Assignment ▸ Below are entries; copy exactly the lines from the one with "开机先执行这段bios代码, 把之前申请的内存告诉bios, 之后我们在内核内核初始化的时候, 就用这块." through the one with "访问特权指令确实是被截获的. intel引入了vt-x来解决这个问题.", both included, and leave out the rest.
======== Dataset records ========
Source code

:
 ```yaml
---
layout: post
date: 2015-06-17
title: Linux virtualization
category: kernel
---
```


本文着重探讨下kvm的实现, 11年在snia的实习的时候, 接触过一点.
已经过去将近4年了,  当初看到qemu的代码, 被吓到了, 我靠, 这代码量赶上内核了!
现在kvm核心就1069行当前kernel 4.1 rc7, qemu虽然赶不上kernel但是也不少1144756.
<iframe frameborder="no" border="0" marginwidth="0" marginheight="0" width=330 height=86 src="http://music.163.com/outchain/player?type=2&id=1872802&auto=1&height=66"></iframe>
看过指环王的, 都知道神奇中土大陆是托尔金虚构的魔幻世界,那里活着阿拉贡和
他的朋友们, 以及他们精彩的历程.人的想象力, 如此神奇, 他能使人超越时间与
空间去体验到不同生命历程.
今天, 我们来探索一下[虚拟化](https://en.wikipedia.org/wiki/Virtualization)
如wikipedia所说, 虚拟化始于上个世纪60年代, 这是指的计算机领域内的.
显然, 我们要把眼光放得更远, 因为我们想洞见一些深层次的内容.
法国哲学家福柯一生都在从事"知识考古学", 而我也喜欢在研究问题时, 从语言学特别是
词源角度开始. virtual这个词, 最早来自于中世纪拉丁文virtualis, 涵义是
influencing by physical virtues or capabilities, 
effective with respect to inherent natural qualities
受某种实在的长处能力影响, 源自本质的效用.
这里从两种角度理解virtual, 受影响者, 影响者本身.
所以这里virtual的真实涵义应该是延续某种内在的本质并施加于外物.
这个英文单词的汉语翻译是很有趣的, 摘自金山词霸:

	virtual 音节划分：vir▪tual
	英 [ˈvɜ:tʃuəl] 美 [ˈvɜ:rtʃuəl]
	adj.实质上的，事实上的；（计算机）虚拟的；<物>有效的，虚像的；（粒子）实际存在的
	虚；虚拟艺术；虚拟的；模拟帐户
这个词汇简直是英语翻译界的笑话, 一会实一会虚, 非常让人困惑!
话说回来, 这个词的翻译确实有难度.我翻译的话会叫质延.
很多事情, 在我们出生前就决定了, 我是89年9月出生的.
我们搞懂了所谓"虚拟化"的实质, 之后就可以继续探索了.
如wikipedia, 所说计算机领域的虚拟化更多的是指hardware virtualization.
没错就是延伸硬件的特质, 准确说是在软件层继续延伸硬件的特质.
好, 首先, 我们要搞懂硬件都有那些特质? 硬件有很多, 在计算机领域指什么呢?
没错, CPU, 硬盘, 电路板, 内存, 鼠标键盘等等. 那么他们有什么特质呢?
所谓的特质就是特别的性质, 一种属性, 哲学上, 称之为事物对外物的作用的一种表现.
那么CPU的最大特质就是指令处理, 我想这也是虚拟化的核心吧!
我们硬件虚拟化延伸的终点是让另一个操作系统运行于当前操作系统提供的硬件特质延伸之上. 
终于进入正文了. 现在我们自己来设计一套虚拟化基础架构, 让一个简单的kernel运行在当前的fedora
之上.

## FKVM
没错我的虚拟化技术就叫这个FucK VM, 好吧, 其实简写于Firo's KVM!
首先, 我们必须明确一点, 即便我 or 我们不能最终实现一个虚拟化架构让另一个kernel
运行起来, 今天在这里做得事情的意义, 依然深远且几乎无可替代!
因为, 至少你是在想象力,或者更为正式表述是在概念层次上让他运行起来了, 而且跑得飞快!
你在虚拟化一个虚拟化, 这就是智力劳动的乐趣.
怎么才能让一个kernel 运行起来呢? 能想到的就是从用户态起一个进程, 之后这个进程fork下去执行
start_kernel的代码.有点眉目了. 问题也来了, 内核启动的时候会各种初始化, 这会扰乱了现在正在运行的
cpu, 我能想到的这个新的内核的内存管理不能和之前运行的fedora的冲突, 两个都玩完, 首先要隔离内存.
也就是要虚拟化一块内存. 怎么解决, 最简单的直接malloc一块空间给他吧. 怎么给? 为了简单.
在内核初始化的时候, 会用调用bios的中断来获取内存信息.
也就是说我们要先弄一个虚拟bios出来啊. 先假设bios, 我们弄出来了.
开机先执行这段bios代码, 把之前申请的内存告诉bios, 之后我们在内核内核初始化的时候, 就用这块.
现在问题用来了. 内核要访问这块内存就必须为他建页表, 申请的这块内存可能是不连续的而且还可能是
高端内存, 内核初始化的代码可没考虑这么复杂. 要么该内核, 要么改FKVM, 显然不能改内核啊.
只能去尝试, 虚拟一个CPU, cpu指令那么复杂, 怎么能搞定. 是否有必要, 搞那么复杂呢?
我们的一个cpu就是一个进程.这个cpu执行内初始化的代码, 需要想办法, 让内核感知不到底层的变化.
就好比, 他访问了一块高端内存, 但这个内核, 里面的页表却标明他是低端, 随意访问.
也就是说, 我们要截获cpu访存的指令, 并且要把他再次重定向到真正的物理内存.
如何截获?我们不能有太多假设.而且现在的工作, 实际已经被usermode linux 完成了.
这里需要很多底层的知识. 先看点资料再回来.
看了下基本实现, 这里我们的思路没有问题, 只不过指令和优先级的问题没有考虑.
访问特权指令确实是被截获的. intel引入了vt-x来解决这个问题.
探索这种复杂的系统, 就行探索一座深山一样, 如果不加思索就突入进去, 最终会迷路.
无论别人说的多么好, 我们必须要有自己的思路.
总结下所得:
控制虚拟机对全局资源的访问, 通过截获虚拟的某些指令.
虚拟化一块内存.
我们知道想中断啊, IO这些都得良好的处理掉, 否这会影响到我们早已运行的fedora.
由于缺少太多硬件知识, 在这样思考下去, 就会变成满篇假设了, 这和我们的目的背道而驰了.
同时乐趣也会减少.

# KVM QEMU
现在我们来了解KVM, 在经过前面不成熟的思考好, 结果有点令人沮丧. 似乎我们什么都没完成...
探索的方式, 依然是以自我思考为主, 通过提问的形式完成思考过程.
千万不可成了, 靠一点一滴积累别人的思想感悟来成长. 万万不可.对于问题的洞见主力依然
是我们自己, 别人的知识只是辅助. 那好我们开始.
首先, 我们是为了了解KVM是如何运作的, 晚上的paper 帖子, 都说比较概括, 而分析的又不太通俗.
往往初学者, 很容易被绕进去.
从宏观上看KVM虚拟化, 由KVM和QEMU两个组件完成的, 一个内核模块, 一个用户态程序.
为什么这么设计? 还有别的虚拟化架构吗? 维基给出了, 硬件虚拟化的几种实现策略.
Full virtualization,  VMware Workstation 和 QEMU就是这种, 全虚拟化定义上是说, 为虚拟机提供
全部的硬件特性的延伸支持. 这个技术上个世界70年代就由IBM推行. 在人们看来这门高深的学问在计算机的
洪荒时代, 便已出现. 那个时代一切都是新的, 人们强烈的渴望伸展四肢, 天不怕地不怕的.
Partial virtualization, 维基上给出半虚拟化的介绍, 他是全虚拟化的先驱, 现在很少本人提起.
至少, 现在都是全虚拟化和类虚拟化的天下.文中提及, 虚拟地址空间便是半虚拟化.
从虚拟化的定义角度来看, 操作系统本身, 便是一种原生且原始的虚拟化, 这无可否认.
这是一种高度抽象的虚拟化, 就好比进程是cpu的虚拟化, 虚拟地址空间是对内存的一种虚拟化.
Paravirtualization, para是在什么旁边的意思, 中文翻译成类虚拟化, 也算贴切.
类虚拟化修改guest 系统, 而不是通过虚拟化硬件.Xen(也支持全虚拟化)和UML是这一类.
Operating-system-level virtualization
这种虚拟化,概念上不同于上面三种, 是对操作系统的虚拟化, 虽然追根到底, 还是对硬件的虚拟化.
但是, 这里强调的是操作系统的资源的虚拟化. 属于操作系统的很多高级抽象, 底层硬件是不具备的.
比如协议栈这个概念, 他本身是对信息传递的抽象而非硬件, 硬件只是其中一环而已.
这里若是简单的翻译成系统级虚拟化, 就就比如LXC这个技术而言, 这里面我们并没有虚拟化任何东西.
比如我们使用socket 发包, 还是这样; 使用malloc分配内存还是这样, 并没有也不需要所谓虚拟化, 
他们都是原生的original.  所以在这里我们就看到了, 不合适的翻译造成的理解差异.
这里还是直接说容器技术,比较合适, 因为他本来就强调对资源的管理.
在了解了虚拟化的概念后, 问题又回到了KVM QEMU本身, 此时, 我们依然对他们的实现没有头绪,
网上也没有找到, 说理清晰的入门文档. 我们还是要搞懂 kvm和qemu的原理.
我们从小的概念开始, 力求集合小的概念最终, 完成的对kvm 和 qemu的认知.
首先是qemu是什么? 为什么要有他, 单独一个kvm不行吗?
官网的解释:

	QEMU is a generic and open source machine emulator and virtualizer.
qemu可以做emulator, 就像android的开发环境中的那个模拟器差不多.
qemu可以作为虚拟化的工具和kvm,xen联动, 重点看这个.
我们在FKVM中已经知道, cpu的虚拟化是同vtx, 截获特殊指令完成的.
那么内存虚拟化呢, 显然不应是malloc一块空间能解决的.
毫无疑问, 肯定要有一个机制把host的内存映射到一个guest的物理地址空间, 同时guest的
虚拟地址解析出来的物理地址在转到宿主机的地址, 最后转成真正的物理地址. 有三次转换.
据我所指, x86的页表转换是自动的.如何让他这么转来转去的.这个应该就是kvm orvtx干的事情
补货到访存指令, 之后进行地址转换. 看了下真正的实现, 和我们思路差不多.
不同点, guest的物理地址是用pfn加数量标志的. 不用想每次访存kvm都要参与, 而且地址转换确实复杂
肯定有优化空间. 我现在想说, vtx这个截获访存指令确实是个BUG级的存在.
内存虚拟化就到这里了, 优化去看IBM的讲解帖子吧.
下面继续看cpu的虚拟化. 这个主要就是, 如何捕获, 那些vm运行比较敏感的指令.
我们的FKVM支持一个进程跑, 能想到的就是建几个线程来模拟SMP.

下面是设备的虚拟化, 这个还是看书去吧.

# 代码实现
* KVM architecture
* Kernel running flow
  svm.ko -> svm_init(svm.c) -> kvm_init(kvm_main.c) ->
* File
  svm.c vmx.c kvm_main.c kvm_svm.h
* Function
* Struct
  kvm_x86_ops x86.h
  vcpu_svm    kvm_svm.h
========
Result of the task ▸
开机先执行这段bios代码, 把之前申请的内存告诉bios, 之后我们在内核内核初始化的时候, 就用这块.
现在问题用来了. 内核要访问这块内存就必须为他建页表, 申请的这块内存可能是不连续的而且还可能是
高端内存, 内核初始化的代码可没考虑这么复杂. 要么该内核, 要么改FKVM, 显然不能改内核啊.
只能去尝试, 虚拟一个CPU, cpu指令那么复杂, 怎么能搞定. 是否有必要, 搞那么复杂呢?
我们的一个cpu就是一个进程.这个cpu执行内初始化的代码, 需要想办法, 让内核感知不到底层的变化.
就好比, 他访问了一块高端内存, 但这个内核, 里面的页表却标明他是低端, 随意访问.
也就是说, 我们要截获cpu访存的指令, 并且要把他再次重定向到真正的物理内存.
如何截获?我们不能有太多假设.而且现在的工作, 实际已经被usermode linux 完成了.
这里需要很多底层的知识. 先看点资料再回来.
看了下基本实现, 这里我们的思路没有问题, 只不过指令和优先级的问题没有考虑.
访问特权指令确实是被截获的. intel引入了vt-x来解决这个问题.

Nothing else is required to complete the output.